When tree leaves turn yellow, some landscape managers recommend a quick "shot" to turn leaves green again. Although fertilizer injection can be a short-term solution for improving the color of leaves, it can actually cause long-term problems, according to Dr. Linda Chalker-Scott, horticulture professor at Washington State University. "This practice breaches the tree's bark barrier and leads to numerous health problems. Injection sites are portals for pathogens and pests; they can cause trunk splitting, decay, cankers and structural defects; and they are especially dangerous to trees already in poor condition." Injecting trees with fertilizer increases the nitrogen content of leaves. This makes trees more susceptible to insect pests, particularly sucking insects such as aphids.

Dr. Chalker-Scott reports that researchers have been disproving the value of tree injection for decades. People think injections should work because vaccines work for humans and animals. Plants are not like ailing humans, requiring white-coated doctors to give them shots to get well.
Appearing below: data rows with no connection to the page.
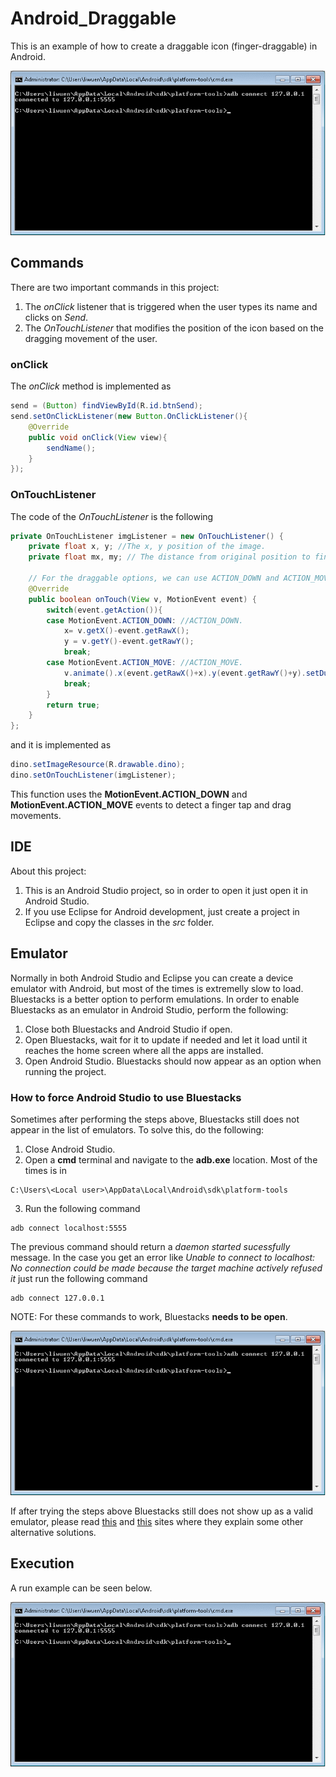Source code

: # Android_Draggable

This is an example of how to create a draggable icon (finger-draggable) in Android.

![demo](/images/demo.gif?raw=true)

## Commands

There are two important commands in this project:
1. The *onClick* listener that is triggered when the user types its name and clicks on *Send*.
2. The *OnTouchListener* that modifies the position of the icon based on the dragging movement of the user.

### onClick 

The *onClick* method is implemented as

```java
send = (Button) findViewById(R.id.btnSend);
send.setOnClickListener(new Button.OnClickListener(){
	@Override
	public void onClick(View view){
		sendName();
	}
});
```

### OnTouchListener

The code of the *OnTouchListener* is the following

```java
private OnTouchListener imgListener = new OnTouchListener() {
	private float x, y; //The x, y position of the image.
	private float mx, my; // The distance from original position to finger dragging.

    // For the draggable options, we can use ACTION_DOWN and ACTION_MOVE
    @Override
    public boolean onTouch(View v, MotionEvent event) {
		switch(event.getAction()){
		case MotionEvent.ACTION_DOWN: //ACTION_DOWN.
			x= v.getX()-event.getRawX();
			y = v.getY()-event.getRawY();
			break;
		case MotionEvent.ACTION_MOVE: //ACTION_MOVE.
			v.animate().x(event.getRawX()+x).y(event.getRawY()+y).setDuration(0).start();
			break;
		}
		return true;
	}
};
```
and it is implemented as
```java
dino.setImageResource(R.drawable.dino);
dino.setOnTouchListener(imgListener);
```
This function uses the **MotionEvent.ACTION_DOWN** and **MotionEvent.ACTION_MOVE** events to detect a finger tap and drag movements.

## IDE

About this project:
1. This is an Android Studio project, so in order to open it just open it in Android Studio. 
2. If you use Eclipse for Android development, just create a project in Eclipse and copy the classes in the *src* folder.

## Emulator

Normally in both Android Studio and Eclipse you can create a device emulator with Android, but most of the times is extremelly slow to load. Bluestacks is a better option to perform emulations. In order to enable Bluestacks as an emulator in Android Studio, perform the following:
1. Close both Bluestacks and Android Studio if open.
2. Open Bluestacks, wait for it to update if needed and let it load until it reaches the home screen where all the apps are installed.
3. Open Android Studio. Bluestacks should now appear as an option when running the project.

### How to force Android Studio to use Bluestacks

Sometimes after performing the steps above, Bluestacks still does not appear in the list of emulators. To solve this, do the following:
1. Close Android Studio.
2. Open a **cmd** terminal and navigate to the **adb.exe** location. Most of the times is in
```
C:\Users\<Local user>\AppData\Local\Android\sdk\platform-tools
```
3. Run the following command
```
adb connect localhost:5555
```
The previous command should return a *daemon started sucessfully* message. In the case you get an error like 
*Unable to connect to localhost: No connection could be made because the target machine actively refused it*
just run the following command
```
adb connect 127.0.0.1
```

NOTE: For these commands to work, Bluestacks **needs to be open**.

![adb](/images/img_bluestacks_03.png?raw=true)

If after trying the steps above Bluestacks still does not show up as a valid emulator, please read [this](http://mattpilz.com/using-bluestacks-fast-easy-android-emulation/) and [this](https://stackoverflow.com/questions/24598577/connect-bluestacks-to-android-studio) sites where they explain some other alternative solutions.

## Execution

A run example can be seen below.

![demo](/images/demo.gif?raw=true)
The benefit of soil injection of fertilizers is another myth and does not improve significantly how a tree accesses nutrients from the soil. Research indicates that surface applications work just as well and can cost less.

The sustainable solution to improving the color of trees is to find out what is causing the yellowing leaves in the first place. Yellow leaves do not necessarily indicate a nutrient deficiency. There could be too much or too little water. The soil may be compacted, waterlogged or deficient in organic matter. There could be insect or disease problems. The tree may be competing for nutrients with weeds, lawn or other plants. Numerous stresses, including air pollution, mineral toxicity or poor root health, adversely affect trees. Fertilizer will not correct such things. In fact, fertilizing a stressed tree can magnify the extent of the existing problem.

"Trunk injection is harmful to the long-term health of the tree and should not be used for delivering fertilizers," Chalker-Scott says.

Good tree health depends on proper watering and good soil health. University of Nevada Cooperative Extension has a publication on assessing soil quality: www.unce.unr.edu/publications/files/nr/2009/fs0917.pdf.